== Segment start ==
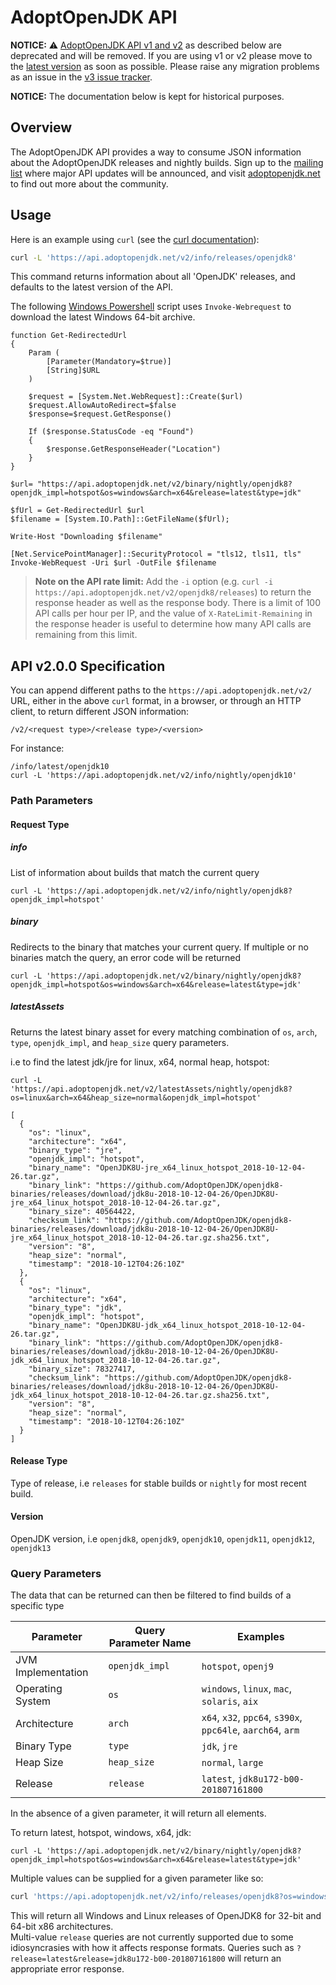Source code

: # AdoptOpenJDK API

**NOTICE:** :warning: [AdoptOpenJDK API v1 and v2](/README.v1.md) as described below are deprecated and will be removed.
If you are using v1 or v2 please move to the [latest version](https://github.com/AdoptOpenJDK/openjdk-api-v3) as soon as possible.  Please raise any migration problems as an issue in the [v3 issue tracker](https://github.com/AdoptOpenJDK/openjdk-api-v3/issues/new).



**NOTICE:** The documentation below is kept for historical purposes.

## Overview

The AdoptOpenJDK API provides a way to consume JSON information about the AdoptOpenJDK releases and nightly builds.  Sign up to the [mailing list](https://mail.openjdk.java.net/mailman/listinfo/adoption-discuss) where major API updates will be announced, and visit [adoptopenjdk.net](https://adoptopenjdk.net) to find out more about the community.

## Usage

Here is an example using `curl` (see the [curl documentation](https://curl.haxx.se/docs/tooldocs.html)):

```bash
curl -L 'https://api.adoptopenjdk.net/v2/info/releases/openjdk8'
```

This command returns information about all 'OpenJDK' releases, and defaults to the latest version of the API.

The following [Windows Powershell](https://docs.microsoft.com/en-us/powershell/scripting/getting-started/getting-started-with-windows-powershell?view=powershell-6) script uses `Invoke-Webrequest` to download the latest Windows 64-bit archive.
```
function Get-RedirectedUrl
{
    Param (
        [Parameter(Mandatory=$true)]
        [String]$URL
    )

    $request = [System.Net.WebRequest]::Create($url)
    $request.AllowAutoRedirect=$false
    $response=$request.GetResponse()

    If ($response.StatusCode -eq "Found")
    {
        $response.GetResponseHeader("Location")
    }
}

$url= "https://api.adoptopenjdk.net/v2/binary/nightly/openjdk8?openjdk_impl=hotspot&os=windows&arch=x64&release=latest&type=jdk"

$fUrl = Get-RedirectedUrl $url
$filename = [System.IO.Path]::GetFileName($fUrl);

Write-Host "Downloading $filename"

[Net.ServicePointManager]::SecurityProtocol = "tls12, tls11, tls"
Invoke-WebRequest -Uri $url -OutFile $filename
```

> **Note on the API rate limit:** Add the `-i` option (e.g. `curl -i https://api.adoptopenjdk.net/v2/openjdk8/releases`) to return the response header as well as the response body. There is a limit of 100 API calls per hour per IP, and the value of `X-RateLimit-Remaining` in the response header is useful to determine how many API calls are remaining from this limit.

## API v2.0.0 Specification

You can append different paths to the `https://api.adoptopenjdk.net/v2/` URL, either in the above `curl` format, in a browser, or through an HTTP client, to return different JSON information:

```
/v2/<request type>/<release type>/<version>
```

For instance:

```
/info/latest/openjdk10
curl -L 'https://api.adoptopenjdk.net/v2/info/nightly/openjdk10'
```

### Path Parameters

#### Request Type

##### info

List of information about builds that match the current query

```
curl -L 'https://api.adoptopenjdk.net/v2/info/nightly/openjdk8?openjdk_impl=hotspot'
```

##### binary
Redirects to the binary that matches your current query. If multiple or no binaries match the query, an error code will be returned

```
curl -L 'https://api.adoptopenjdk.net/v2/binary/nightly/openjdk8?openjdk_impl=hotspot&os=windows&arch=x64&release=latest&type=jdk'
```

##### latestAssets
Returns the latest binary asset for every matching combination of `os`, `arch`, `type`, `openjdk_impl`, and `heap_size` query parameters.

i.e to find the latest jdk/jre for linux, x64, normal heap, hotspot:

```
curl -L 'https://api.adoptopenjdk.net/v2/latestAssets/nightly/openjdk8?os=linux&arch=x64&heap_size=normal&openjdk_impl=hotspot'

[
  {
    "os": "linux",
    "architecture": "x64",
    "binary_type": "jre",
    "openjdk_impl": "hotspot",
    "binary_name": "OpenJDK8U-jre_x64_linux_hotspot_2018-10-12-04-26.tar.gz",
    "binary_link": "https://github.com/AdoptOpenJDK/openjdk8-binaries/releases/download/jdk8u-2018-10-12-04-26/OpenJDK8U-jre_x64_linux_hotspot_2018-10-12-04-26.tar.gz",
    "binary_size": 40564422,
    "checksum_link": "https://github.com/AdoptOpenJDK/openjdk8-binaries/releases/download/jdk8u-2018-10-12-04-26/OpenJDK8U-jre_x64_linux_hotspot_2018-10-12-04-26.tar.gz.sha256.txt",
    "version": "8",
    "heap_size": "normal",
    "timestamp": "2018-10-12T04:26:10Z"
  },
  {
    "os": "linux",
    "architecture": "x64",
    "binary_type": "jdk",
    "openjdk_impl": "hotspot",
    "binary_name": "OpenJDK8U-jdk_x64_linux_hotspot_2018-10-12-04-26.tar.gz",
    "binary_link": "https://github.com/AdoptOpenJDK/openjdk8-binaries/releases/download/jdk8u-2018-10-12-04-26/OpenJDK8U-jdk_x64_linux_hotspot_2018-10-12-04-26.tar.gz",
    "binary_size": 78327417,
    "checksum_link": "https://github.com/AdoptOpenJDK/openjdk8-binaries/releases/download/jdk8u-2018-10-12-04-26/OpenJDK8U-jdk_x64_linux_hotspot_2018-10-12-04-26.tar.gz.sha256.txt",
    "version": "8",
    "heap_size": "normal",
    "timestamp": "2018-10-12T04:26:10Z"
  }
]
```

#### Release Type

Type of release, i.e `releases` for stable builds or `nightly` for most recent build.

#### Version

OpenJDK version, i.e `openjdk8`, `openjdk9`, `openjdk10`, `openjdk11`, `openjdk12`, `openjdk13` 

### Query Parameters

The data that can be returned can then be filtered to find builds of a specific type

| Parameter | Query Parameter Name | Examples |
|-----------|----------------------|----------|
| JVM Implementation | `openjdk_impl` | `hotspot`, `openj9` |
| Operating System | `os` | `windows`, `linux`, `mac`, `solaris`, `aix` |
| Architecture | `arch` | `x64`, `x32`, `ppc64`, `s390x`, `ppc64le`, `aarch64`, `arm` |
| Binary Type | `type` | `jdk`, `jre` |
| Heap Size | `heap_size` | `normal`, `large` |
| Release | `release` | `latest`, `jdk8u172-b00-201807161800` |

In the absence of a given parameter, it will return all elements. 

To return latest, hotspot, windows, x64, jdk:
```
curl -L 'https://api.adoptopenjdk.net/v2/binary/nightly/openjdk8?openjdk_impl=hotspot&os=windows&arch=x64&release=latest&type=jdk'
```

Multiple values can be supplied for a given parameter like so:
```sh
curl 'https://api.adoptopenjdk.net/v2/info/releases/openjdk8?os=windows&os=linux&arch=x32&arch=x64'
```
This will return all Windows and Linux releases of OpenJDK8 for 32-bit and 64-bit x86 architectures.  
Multi-value `release` queries are not currently supported due to some idiosyncrasies with how it affects response 
formats. Queries such as `?release=latest&release=jdk8u172-b00-201807161800` will return an appropriate error response.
== Segment end ==
Task item: Your task is to find every line above containing the word "docs" and copy it.

Exercise result:
Here is an example using `curl` (see the [curl documentation](https://curl.haxx.se/docs/tooldocs.html)):
The following [Windows Powershell](https://docs.microsoft.com/en-us/powershell/scripting/getting-started/getting-started-with-windows-powershell?view=powershell-6) script uses `Invoke-Webrequest` to download the latest Windows 64-bit archive.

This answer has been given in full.